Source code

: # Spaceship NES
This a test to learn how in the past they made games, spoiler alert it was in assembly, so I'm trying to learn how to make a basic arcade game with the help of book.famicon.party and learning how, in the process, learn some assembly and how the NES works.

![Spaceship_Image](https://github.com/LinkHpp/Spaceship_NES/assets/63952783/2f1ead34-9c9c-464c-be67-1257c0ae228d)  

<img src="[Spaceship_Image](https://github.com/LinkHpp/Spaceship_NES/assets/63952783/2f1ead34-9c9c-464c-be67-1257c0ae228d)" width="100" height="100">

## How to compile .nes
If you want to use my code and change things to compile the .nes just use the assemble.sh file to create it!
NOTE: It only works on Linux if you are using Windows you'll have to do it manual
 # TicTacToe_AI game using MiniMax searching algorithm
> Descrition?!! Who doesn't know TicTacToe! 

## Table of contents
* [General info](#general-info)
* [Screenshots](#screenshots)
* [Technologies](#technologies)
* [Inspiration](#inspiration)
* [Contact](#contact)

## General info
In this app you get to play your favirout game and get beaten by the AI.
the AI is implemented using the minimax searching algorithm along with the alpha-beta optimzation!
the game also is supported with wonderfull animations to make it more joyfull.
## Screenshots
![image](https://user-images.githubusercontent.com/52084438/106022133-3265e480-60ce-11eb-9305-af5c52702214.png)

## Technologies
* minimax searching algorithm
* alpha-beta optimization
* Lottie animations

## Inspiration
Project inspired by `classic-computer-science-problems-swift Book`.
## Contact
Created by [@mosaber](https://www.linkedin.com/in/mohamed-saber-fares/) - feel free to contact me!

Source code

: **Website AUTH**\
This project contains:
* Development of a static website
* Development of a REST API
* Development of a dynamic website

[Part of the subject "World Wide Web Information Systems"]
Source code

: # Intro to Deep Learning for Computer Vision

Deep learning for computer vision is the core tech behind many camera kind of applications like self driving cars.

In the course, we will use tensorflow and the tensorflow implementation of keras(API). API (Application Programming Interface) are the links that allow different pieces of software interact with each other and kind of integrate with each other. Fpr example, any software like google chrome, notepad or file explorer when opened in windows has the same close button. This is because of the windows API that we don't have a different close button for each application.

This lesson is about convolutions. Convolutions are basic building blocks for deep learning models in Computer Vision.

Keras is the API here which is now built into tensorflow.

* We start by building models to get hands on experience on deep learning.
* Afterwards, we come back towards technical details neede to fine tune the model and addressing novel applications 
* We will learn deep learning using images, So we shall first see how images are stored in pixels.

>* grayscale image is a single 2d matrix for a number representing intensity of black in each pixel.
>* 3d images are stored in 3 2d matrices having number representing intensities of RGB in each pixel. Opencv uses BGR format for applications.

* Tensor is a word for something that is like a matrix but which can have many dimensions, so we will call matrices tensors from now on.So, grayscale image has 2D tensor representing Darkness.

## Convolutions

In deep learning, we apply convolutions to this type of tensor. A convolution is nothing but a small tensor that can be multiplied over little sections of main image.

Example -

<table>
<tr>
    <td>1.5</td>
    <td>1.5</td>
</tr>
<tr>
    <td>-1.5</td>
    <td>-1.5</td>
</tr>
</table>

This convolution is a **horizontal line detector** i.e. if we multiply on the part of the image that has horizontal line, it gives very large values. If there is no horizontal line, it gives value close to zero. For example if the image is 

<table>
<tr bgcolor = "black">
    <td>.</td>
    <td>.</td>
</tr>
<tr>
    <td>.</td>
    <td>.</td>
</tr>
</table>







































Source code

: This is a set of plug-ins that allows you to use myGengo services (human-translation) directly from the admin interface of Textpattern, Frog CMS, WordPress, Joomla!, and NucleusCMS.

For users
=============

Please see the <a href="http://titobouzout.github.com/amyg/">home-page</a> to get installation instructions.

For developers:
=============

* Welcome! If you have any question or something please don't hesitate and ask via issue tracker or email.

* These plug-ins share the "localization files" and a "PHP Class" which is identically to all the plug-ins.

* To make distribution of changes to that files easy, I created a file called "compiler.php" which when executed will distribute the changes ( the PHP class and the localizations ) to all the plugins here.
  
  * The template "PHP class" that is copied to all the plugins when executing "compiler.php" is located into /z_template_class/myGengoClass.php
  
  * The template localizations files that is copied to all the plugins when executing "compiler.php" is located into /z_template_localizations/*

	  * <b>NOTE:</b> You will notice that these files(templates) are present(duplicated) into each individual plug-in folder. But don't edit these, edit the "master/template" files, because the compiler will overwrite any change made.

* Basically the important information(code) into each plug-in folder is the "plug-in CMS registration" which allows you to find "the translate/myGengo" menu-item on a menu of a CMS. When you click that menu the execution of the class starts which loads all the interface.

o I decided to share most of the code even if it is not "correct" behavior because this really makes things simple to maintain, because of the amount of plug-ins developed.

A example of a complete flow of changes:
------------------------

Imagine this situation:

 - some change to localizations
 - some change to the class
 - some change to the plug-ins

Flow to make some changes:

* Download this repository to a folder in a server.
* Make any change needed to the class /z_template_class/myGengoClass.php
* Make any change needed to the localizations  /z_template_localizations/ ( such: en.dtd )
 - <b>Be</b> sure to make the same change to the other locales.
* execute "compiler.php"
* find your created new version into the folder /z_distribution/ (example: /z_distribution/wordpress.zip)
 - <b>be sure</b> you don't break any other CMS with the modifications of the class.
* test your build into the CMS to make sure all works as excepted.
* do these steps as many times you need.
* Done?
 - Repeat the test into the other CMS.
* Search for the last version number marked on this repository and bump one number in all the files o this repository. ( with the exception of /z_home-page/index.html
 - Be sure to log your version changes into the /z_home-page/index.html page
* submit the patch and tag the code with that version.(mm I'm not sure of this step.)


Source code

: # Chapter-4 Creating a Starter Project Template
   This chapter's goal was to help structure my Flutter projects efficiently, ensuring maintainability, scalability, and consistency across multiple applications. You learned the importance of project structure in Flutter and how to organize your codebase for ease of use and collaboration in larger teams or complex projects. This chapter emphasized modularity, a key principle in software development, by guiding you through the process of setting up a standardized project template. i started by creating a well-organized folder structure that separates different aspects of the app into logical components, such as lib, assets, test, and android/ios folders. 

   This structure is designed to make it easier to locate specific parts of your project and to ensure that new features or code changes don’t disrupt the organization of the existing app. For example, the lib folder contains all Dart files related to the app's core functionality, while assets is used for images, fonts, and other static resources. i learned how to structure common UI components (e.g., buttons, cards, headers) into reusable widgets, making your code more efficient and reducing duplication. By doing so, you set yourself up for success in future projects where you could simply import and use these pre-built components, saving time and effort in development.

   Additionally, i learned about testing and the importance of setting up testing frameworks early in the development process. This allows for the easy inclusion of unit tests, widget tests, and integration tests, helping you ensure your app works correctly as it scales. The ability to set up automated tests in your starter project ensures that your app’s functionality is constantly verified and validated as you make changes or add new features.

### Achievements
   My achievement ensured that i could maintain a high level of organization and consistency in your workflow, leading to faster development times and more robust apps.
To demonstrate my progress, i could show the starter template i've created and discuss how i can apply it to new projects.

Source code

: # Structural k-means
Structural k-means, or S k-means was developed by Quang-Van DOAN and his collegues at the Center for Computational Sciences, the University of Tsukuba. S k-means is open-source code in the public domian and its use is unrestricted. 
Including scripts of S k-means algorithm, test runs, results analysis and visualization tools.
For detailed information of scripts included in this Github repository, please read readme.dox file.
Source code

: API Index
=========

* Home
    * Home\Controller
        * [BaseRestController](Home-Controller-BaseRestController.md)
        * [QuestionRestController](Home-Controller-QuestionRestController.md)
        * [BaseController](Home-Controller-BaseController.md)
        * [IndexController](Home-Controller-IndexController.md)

--------------------------------------------------

- **Action item**
For each entry above, write out an exact copy.

- **Worked solution**
Source code

: # Spaceship NES
This a test to learn how in the past they made games, spoiler alert it was in assembly, so I'm trying to learn how to make a basic arcade game with the help of book.famicon.party and learning how, in the process, learn some assembly and how the NES works.

![Spaceship_Image](https://github.com/LinkHpp/Spaceship_NES/assets/63952783/2f1ead34-9c9c-464c-be67-1257c0ae228d)  

<img src="[Spaceship_Image](https://github.com/LinkHpp/Spaceship_NES/assets/63952783/2f1ead34-9c9c-464c-be67-1257c0ae228d)" width="100" height="100">

## How to compile .nes
If you want to use my code and change things to compile the .nes just use the assemble.sh file to create it!
NOTE: It only works on Linux if you are using Windows you'll have to do it manual
 # TicTacToe_AI game using MiniMax searching algorithm
> Descrition?!! Who doesn't know TicTacToe! 

## Table of contents
* [General info](#general-info)
* [Screenshots](#screenshots)
* [Technologies](#technologies)
* [Inspiration](#inspiration)
* [Contact](#contact)

## General info
In this app you get to play your favirout game and get beaten by the AI.
the AI is implemented using the minimax searching algorithm along with the alpha-beta optimzation!
the game also is supported with wonderfull animations to make it more joyfull.
## Screenshots
![image](https://user-images.githubusercontent.com/52084438/106022133-3265e480-60ce-11eb-9305-af5c52702214.png)

## Technologies
* minimax searching algorithm
* alpha-beta optimization
* Lottie animations

## Inspiration
Project inspired by `classic-computer-science-problems-swift Book`.
## Contact
Created by [@mosaber](https://www.linkedin.com/in/mohamed-saber-fares/) - feel free to contact me!

Source code

: **Website AUTH**\
This project contains:
* Development of a static website
* Development of a REST API
* Development of a dynamic website

[Part of the subject "World Wide Web Information Systems"]
Source code

: # Intro to Deep Learning for Computer Vision

Deep learning for computer vision is the core tech behind many camera kind of applications like self driving cars.

In the course, we will use tensorflow and the tensorflow implementation of keras(API). API (Application Programming Interface) are the links that allow different pieces of software interact with each other and kind of integrate with each other. Fpr example, any software like google chrome, notepad or file explorer when opened in windows has the same close button. This is because of the windows API that we don't have a different close button for each application.

This lesson is about convolutions. Convolutions are basic building blocks for deep learning models in Computer Vision.

Keras is the API here which is now built into tensorflow.

* We start by building models to get hands on experience on deep learning.
* Afterwards, we come back towards technical details neede to fine tune the model and addressing novel applications 
* We will learn deep learning using images, So we shall first see how images are stored in pixels.

>* grayscale image is a single 2d matrix for a number representing intensity of black in each pixel.
>* 3d images are stored in 3 2d matrices having number representing intensities of RGB in each pixel. Opencv uses BGR format for applications.

* Tensor is a word for something that is like a matrix but which can have many dimensions, so we will call matrices tensors from now on.So, grayscale image has 2D tensor representing Darkness.

## Convolutions

In deep learning, we apply convolutions to this type of tensor. A convolution is nothing but a small tensor that can be multiplied over little sections of main image.

Example -

<table>
<tr>
    <td>1.5</td>
    <td>1.5</td>
</tr>
<tr>
    <td>-1.5</td>
    <td>-1.5</td>
</tr>
</table>

This convolution is a **horizontal line detector** i.e. if we multiply on the part of the image that has horizontal line, it gives very large values. If there is no horizontal line, it gives value close to zero. For example if the image is 

<table>
<tr bgcolor = "black">
    <td>.</td>
    <td>.</td>
</tr>
<tr>
    <td>.</td>
    <td>.</td>
</tr>
</table>







































Source code

: This is a set of plug-ins that allows you to use myGengo services (human-translation) directly from the admin interface of Textpattern, Frog CMS, WordPress, Joomla!, and NucleusCMS.

For users
=============

Please see the <a href="http://titobouzout.github.com/amyg/">home-page</a> to get installation instructions.

For developers:
=============

* Welcome! If you have any question or something please don't hesitate and ask via issue tracker or email.

* These plug-ins share the "localization files" and a "PHP Class" which is identically to all the plug-ins.

* To make distribution of changes to that files easy, I created a file called "compiler.php" which when executed will distribute the changes ( the PHP class and the localizations ) to all the plugins here.
  
  * The template "PHP class" that is copied to all the plugins when executing "compiler.php" is located into /z_template_class/myGengoClass.php
  
  * The template localizations files that is copied to all the plugins when executing "compiler.php" is located into /z_template_localizations/*

	  * <b>NOTE:</b> You will notice that these files(templates) are present(duplicated) into each individual plug-in folder. But don't edit these, edit the "master/template" files, because the compiler will overwrite any change made.

* Basically the important information(code) into each plug-in folder is the "plug-in CMS registration" which allows you to find "the translate/myGengo" menu-item on a menu of a CMS. When you click that menu the execution of the class starts which loads all the interface.

o I decided to share most of the code even if it is not "correct" behavior because this really makes things simple to maintain, because of the amount of plug-ins developed.

A example of a complete flow of changes:
------------------------

Imagine this situation:

 - some change to localizations
 - some change to the class
 - some change to the plug-ins

Flow to make some changes:

* Download this repository to a folder in a server.
* Make any change needed to the class /z_template_class/myGengoClass.php
* Make any change needed to the localizations  /z_template_localizations/ ( such: en.dtd )
 - <b>Be</b> sure to make the same change to the other locales.
* execute "compiler.php"
* find your created new version into the folder /z_distribution/ (example: /z_distribution/wordpress.zip)
 - <b>be sure</b> you don't break any other CMS with the modifications of the class.
* test your build into the CMS to make sure all works as excepted.
* do these steps as many times you need.
* Done?
 - Repeat the test into the other CMS.
* Search for the last version number marked on this repository and bump one number in all the files o this repository. ( with the exception of /z_home-page/index.html
 - Be sure to log your version changes into the /z_home-page/index.html page
* submit the patch and tag the code with that version.(mm I'm not sure of this step.)


Source code

: # Chapter-4 Creating a Starter Project Template
   This chapter's goal was to help structure my Flutter projects efficiently, ensuring maintainability, scalability, and consistency across multiple applications. You learned the importance of project structure in Flutter and how to organize your codebase for ease of use and collaboration in larger teams or complex projects. This chapter emphasized modularity, a key principle in software development, by guiding you through the process of setting up a standardized project template. i started by creating a well-organized folder structure that separates different aspects of the app into logical components, such as lib, assets, test, and android/ios folders. 

   This structure is designed to make it easier to locate specific parts of your project and to ensure that new features or code changes don’t disrupt the organization of the existing app. For example, the lib folder contains all Dart files related to the app's core functionality, while assets is used for images, fonts, and other static resources. i learned how to structure common UI components (e.g., buttons, cards, headers) into reusable widgets, making your code more efficient and reducing duplication. By doing so, you set yourself up for success in future projects where you could simply import and use these pre-built components, saving time and effort in development.

   Additionally, i learned about testing and the importance of setting up testing frameworks early in the development process. This allows for the easy inclusion of unit tests, widget tests, and integration tests, helping you ensure your app works correctly as it scales. The ability to set up automated tests in your starter project ensures that your app’s functionality is constantly verified and validated as you make changes or add new features.

### Achievements
   My achievement ensured that i could maintain a high level of organization and consistency in your workflow, leading to faster development times and more robust apps.
To demonstrate my progress, i could show the starter template i've created and discuss how i can apply it to new projects.

Source code

: # Structural k-means
Structural k-means, or S k-means was developed by Quang-Van DOAN and his collegues at the Center for Computational Sciences, the University of Tsukuba. S k-means is open-source code in the public domian and its use is unrestricted. 
Including scripts of S k-means algorithm, test runs, results analysis and visualization tools.
For detailed information of scripts included in this Github repository, please read readme.dox file.
Source code

: API Index
=========

* Home
    * Home\Controller
        * [BaseRestController](Home-Controller-BaseRestController.md)
        * [QuestionRestController](Home-Controller-QuestionRestController.md)
        * [BaseController](Home-Controller-BaseController.md)
        * [IndexController](Home-Controller-IndexController.md)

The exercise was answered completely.